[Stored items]
==========

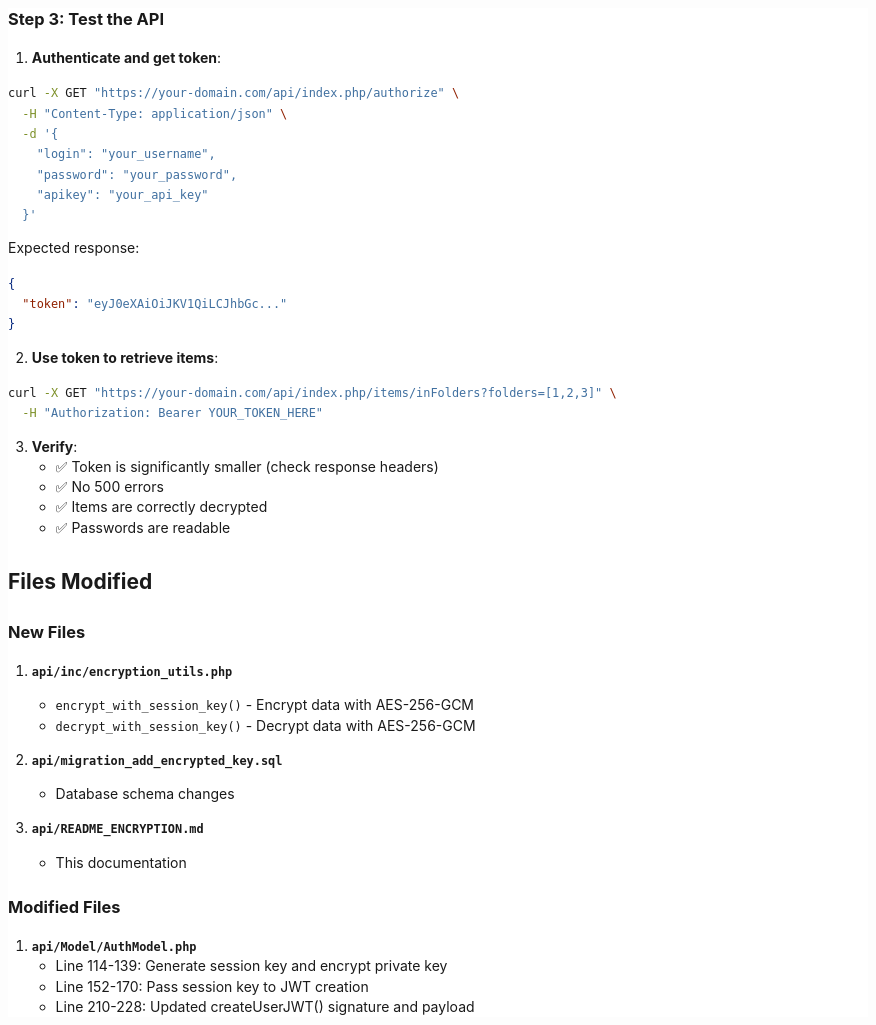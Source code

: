 ### Step 3: Test the API

1. **Authenticate and get token**:

```bash
curl -X GET "https://your-domain.com/api/index.php/authorize" \
  -H "Content-Type: application/json" \
  -d '{
    "login": "your_username",
    "password": "your_password",
    "apikey": "your_api_key"
  }'
```

Expected response:
```json
{
  "token": "eyJ0eXAiOiJKV1QiLCJhbGc..."
}
```

2. **Use token to retrieve items**:

```bash
curl -X GET "https://your-domain.com/api/index.php/items/inFolders?folders=[1,2,3]" \
  -H "Authorization: Bearer YOUR_TOKEN_HERE"
```

3. **Verify**:
   - ✅ Token is significantly smaller (check response headers)
   - ✅ No 500 errors
   - ✅ Items are correctly decrypted
   - ✅ Passwords are readable

## Files Modified

### New Files

1. **`api/inc/encryption_utils.php`**
   - `encrypt_with_session_key()` - Encrypt data with AES-256-GCM
   - `decrypt_with_session_key()` - Decrypt data with AES-256-GCM

2. **`api/migration_add_encrypted_key.sql`**
   - Database schema changes

3. **`api/README_ENCRYPTION.md`**
   - This documentation

### Modified Files

1. **`api/Model/AuthModel.php`**
   - Line 114-139: Generate session key and encrypt private key
   - Line 152-170: Pass session key to JWT creation
   - Line 210-228: Updated createUserJWT() signature and payload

==========

Please write out all the data word for word, but keep every picture out.

Source code

: ### Step 3: Test the API

1. **Authenticate and get token**:

```bash
curl -X GET "https://your-domain.com/api/index.php/authorize" \
  -H "Content-Type: application/json" \
  -d '{
    "login": "your_username",
    "password": "your_password",
    "apikey": "your_api_key"
  }'
```

Expected response:
```json
{
  "token": "eyJ0eXAiOiJKV1QiLCJhbGc..."
}
```

2. **Use token to retrieve items**:

```bash
curl -X GET "https://your-domain.com/api/index.php/items/inFolders?folders=[1,2,3]" \
  -H "Authorization: Bearer YOUR_TOKEN_HERE"
```

3. **Verify**:
   - ✅ Token is significantly smaller (check response headers)
   - ✅ No 500 errors
   - ✅ Items are correctly decrypted
   - ✅ Passwords are readable

## Files Modified

### New Files

1. **`api/inc/encryption_utils.php`**
   - `encrypt_with_session_key()` - Encrypt data with AES-256-GCM
   - `decrypt_with_session_key()` - Decrypt data with AES-256-GCM

2. **`api/migration_add_encrypted_key.sql`**
   - Database schema changes

3. **`api/README_ENCRYPTION.md`**
   - This documentation

### Modified Files

1. **`api/Model/AuthModel.php`**
   - Line 114-139: Generate session key and encrypt private key
   - Line 152-170: Pass session key to JWT creation
   - Line 210-228: Updated createUserJWT() signature and payload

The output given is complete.